Monday 18 December 2017

Welcome to the World of Tomorrow



Today is National Muffin Day in Brazil, but it's December, and I've already settled into holiday mode, so I can't even be bothered making muffins right now. Instead, you get another nice and short post - to make up for the gigantic wall of text I wrote yesterday.

To further continue the impression that I don't do anything at work, my latest little project has been sending emails from one of my co-workers to himself.... from the future. I don't take credit for this one, I stole the idea from The Office (US version), in a prank where Jim sends Dwight faxes from "Future Dwight". When one of my co-workers, who I'll also call Dwight, leaves his computer unattended and unlocked, I quickly type an email to him, from him. Not a big deal, but then I discovered an option that allows you to send an email after a certain delay.

Ever since I discovered it, I've been waiting for him to leave his computer unattended, but he has been really good about it recently, much to my frustration. I finally had the chance today!

I told Jal about this whole plan, and we started talking about what would make a "Future Me" email believable. He said that he has a secret passphrase that only he knows, and so future him would also know it. If he ever had to verify himself to himself, that's what he'd do. Obviously, I can't do that with Dwight, because in the unlikely chance that he has set up a passphrase for himself, I won't be able to find out what it is.

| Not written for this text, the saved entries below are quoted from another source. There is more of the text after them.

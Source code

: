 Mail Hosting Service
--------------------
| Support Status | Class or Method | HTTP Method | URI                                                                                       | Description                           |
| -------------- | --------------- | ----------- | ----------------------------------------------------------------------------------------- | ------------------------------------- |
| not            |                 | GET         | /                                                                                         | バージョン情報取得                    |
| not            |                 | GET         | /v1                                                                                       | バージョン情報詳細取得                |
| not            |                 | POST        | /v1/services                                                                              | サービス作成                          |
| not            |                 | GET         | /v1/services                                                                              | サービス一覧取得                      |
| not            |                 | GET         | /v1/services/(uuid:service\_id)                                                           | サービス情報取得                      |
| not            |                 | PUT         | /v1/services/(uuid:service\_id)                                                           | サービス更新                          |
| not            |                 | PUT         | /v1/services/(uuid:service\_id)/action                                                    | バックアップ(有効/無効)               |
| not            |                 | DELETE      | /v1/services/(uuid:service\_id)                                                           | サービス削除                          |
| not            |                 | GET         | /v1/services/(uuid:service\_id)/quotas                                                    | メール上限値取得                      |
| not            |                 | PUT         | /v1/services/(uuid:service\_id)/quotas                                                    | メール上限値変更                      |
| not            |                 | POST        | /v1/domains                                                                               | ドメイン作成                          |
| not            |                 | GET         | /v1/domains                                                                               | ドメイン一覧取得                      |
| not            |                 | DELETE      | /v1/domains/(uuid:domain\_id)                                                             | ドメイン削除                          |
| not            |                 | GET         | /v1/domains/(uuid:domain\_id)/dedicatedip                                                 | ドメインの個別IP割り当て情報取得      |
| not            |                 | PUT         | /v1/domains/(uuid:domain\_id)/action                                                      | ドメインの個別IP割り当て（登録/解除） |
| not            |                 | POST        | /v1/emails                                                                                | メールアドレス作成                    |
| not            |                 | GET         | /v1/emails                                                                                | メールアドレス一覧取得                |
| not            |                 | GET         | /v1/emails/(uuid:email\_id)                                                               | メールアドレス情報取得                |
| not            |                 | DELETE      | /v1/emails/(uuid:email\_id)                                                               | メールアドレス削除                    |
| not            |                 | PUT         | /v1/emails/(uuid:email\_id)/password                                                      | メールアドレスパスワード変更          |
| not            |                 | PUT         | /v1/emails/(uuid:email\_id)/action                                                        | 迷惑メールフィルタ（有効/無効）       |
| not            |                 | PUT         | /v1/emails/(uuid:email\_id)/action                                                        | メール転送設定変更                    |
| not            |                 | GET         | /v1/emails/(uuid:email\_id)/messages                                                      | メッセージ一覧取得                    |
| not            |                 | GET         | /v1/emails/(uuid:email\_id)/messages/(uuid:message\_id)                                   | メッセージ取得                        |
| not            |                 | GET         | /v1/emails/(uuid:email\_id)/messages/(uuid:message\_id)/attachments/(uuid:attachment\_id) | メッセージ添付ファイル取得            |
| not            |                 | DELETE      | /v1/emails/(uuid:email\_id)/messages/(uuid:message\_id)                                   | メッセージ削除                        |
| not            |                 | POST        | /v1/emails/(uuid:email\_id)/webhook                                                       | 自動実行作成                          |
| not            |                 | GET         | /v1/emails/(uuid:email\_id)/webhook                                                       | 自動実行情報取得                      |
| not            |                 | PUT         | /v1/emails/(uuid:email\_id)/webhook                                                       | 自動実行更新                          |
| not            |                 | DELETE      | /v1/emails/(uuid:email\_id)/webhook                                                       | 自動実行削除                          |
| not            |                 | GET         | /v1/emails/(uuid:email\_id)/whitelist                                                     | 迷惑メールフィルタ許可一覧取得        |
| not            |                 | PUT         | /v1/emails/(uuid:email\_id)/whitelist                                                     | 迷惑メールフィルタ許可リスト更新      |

We decided that the next best thing would be to mention recent events. It is something that other people on the team would know about, but short of getting him crazily drunk (unethical), that's the best that I'll be able to do.

I composed a short email:
Hi Dwight, 
It's me again, Future Dwight. We've had a rough couple of months working on project, but we made it through. 
I just wanted to remind you that you're an amazing person. 
From,
Future Dwight
And set it to send while we were both due to be in a meeting, so I would have plausible deniability.

It wouldn't be a Fodder prank if something didn't go wrong - and something did go wrong. The meeting we were in was due to run for an hour. So I set the timer to send the email 10 minutes before the end of the meeting. We finished discussing everything we needed to discuss in 30 minutes (it's a Christmas miracle), and everyone started to prepare to go back to work. I briefly toyed with the idea of dragging out the meeting for another 20 minutes, but that would be both unethical (wasting our employer's money) and irresponsible (I have stuff that I need to finish (see? I actually do work at the office!).

At the time the email was due to be sent, I was at my desk. Dwight replied to me saying:
Thank you for the kind words.
I asked him how he knew it was me, and he said it was too positive to be anyone else. I tried to feign ignorance without actually lying, but he wasn't fooled. He added that if he had somehow developed the power to travel through time, the last thing he'd do would be to send emails to himself. And if he did, it would probably include the next day's lotto numbers or something helpful like that. I pointed out that as a responsible time traveller, he would want to have as little impact on the timeline as possible. So maybe sending inane emails was all Future Dwight was allowed to do.

Jal countered saying that even sending an email trying to cheer himself up would alter the timeline, which is a good point. But maybe Future Dwight was given the chance to perform one small act and after thinking it through, he pinpoints one moment in his life where things started to go downhill. If only he knew that it's all uphill from then, he wouldn't have made such bad decisions.

It reminds me of a short story by Isaac Asimov: Spell My Name with an S. (Spoilers ahead)

A physicist is told that he should change his name from Zebatinsky to Sebatinsky. This triggers a whole heap of events, resulting in the prevention of nuclear war. At the end of the story, we find out that the entire sequence of events was due to a bet between two aliens, one of whom claims he's able to make a large scale change (prevent nuclear war) with a tiny stimulus (changing one person's name to be spelled with an S instead of a Z).